Our fund, the Roundhill Sports Betting & iGaming ETF (NYSE:BETZ), invests in global businesses engaged in sports betting and iGaming sectors. The ETF started trading in June 2020.

BETZ Weekly Chart

BETZ currently holds 44 stocks, and the leading 10 names comprise about 45% of net assets of $234 million. About a third of the businesses are based in the US. Next in line are companies from Malta (15%), the United Kingdom (UK) (10%), Australia (9.5%), Sweden (7.7%) and Ireland (5.2%).
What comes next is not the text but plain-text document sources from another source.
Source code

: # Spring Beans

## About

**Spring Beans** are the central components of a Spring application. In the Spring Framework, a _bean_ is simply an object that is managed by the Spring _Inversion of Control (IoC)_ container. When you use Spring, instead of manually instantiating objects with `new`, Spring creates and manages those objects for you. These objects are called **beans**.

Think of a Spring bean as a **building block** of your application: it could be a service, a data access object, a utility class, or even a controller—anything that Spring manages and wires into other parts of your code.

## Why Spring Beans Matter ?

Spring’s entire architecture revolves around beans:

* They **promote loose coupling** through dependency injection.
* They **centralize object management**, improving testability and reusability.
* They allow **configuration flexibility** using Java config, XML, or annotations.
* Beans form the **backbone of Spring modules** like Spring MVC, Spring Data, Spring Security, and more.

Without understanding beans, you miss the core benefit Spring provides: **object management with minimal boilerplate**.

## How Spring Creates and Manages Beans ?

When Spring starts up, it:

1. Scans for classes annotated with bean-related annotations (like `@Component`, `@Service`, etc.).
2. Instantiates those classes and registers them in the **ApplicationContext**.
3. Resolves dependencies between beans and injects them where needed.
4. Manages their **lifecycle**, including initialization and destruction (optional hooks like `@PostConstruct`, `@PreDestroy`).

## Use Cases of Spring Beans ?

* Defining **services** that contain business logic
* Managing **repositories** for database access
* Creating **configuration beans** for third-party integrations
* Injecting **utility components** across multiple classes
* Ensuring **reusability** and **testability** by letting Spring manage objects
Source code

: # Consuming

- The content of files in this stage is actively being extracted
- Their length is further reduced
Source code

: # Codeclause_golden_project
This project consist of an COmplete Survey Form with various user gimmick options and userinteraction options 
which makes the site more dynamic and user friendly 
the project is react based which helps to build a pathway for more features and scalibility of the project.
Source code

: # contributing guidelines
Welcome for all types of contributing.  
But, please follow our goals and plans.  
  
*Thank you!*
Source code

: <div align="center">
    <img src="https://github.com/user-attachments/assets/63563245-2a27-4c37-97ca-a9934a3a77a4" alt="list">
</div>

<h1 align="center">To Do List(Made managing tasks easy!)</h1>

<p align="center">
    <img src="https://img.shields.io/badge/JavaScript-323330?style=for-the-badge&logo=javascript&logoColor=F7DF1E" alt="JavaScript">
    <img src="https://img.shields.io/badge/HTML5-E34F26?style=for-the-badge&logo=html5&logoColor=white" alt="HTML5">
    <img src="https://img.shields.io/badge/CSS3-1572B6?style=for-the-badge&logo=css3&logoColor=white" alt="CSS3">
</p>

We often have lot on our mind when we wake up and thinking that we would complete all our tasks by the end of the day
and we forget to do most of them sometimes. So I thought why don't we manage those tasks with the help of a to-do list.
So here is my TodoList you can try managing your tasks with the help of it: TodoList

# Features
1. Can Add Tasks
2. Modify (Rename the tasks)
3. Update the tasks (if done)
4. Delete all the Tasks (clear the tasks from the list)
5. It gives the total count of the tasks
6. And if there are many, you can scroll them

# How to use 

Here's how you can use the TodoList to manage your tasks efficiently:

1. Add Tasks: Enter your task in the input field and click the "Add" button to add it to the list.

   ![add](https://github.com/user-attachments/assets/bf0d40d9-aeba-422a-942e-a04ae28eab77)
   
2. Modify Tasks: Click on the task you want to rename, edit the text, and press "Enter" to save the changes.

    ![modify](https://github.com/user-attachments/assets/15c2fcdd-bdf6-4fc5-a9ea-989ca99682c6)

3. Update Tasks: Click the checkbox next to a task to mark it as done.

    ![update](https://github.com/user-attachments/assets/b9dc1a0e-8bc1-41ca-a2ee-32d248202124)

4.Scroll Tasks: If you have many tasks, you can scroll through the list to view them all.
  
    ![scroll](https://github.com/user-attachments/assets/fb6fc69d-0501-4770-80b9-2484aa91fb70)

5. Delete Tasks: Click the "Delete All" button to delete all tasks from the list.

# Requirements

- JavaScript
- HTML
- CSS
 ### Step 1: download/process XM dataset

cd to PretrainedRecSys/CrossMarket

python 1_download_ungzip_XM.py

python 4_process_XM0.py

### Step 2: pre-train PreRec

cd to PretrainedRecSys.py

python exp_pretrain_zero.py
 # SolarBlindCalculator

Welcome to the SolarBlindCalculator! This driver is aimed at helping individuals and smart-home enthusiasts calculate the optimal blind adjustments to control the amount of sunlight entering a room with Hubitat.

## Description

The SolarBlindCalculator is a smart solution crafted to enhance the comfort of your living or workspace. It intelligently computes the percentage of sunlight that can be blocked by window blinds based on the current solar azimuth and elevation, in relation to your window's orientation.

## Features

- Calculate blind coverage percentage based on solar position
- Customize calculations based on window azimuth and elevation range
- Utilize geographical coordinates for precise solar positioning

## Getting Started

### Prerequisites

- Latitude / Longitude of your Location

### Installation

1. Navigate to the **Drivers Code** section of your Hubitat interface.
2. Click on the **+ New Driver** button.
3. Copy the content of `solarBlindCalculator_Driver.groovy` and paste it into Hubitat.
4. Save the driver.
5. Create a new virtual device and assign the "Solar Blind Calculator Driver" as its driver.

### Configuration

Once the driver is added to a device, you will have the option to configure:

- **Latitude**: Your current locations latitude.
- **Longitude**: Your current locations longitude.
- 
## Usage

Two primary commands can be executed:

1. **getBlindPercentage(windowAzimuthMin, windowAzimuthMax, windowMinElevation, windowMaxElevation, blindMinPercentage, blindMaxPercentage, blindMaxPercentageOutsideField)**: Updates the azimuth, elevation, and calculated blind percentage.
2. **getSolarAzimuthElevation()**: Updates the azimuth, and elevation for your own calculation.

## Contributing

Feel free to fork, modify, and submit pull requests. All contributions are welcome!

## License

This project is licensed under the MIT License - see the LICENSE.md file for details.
Penn National Gaming (NASDAQ:PENN), Kindred Group (ST:KINDsdb), Flutter Entertainment, Kambi Group (ST:KAMBI), DraftKings, and Pointsbet Holdings (ASX:PBH) lead the names in the portfolio. In terms of sub-segments, we see sportsbook (27.4%), followed by technology (25.9%), iGaming (24.7%), and casinos (17.6%).

BETZ saw a record high in mid-March 2021, but many names in the fund have come under pressure since then. Consequently, the ETF lost over 28% in the past 52 weeks.

Year-to-date, BETZ is down 10.9%. By comparison, the S&P 500 Casinos & Gaming Sub Industry index lost only 0.3% (or flat). Given the potential growth in the sector, long-term investors could consider buying the ETF around current levels.

Bottom Line

On Feb. 13, around 100 million Americans will watch this year’s Super Bowl game. We do not know which team will be the winner. But investors are hoping a number of companies in their portfolios will score touchdowns.

In addition to the BETZ ETF, another fund to research could be the SmartETFs Advertising & Marketing Technology ETF (NYSE:MRAD). It was launched in late December 2020 and is down over 25% in the past year. Most of this decline has come in 2022.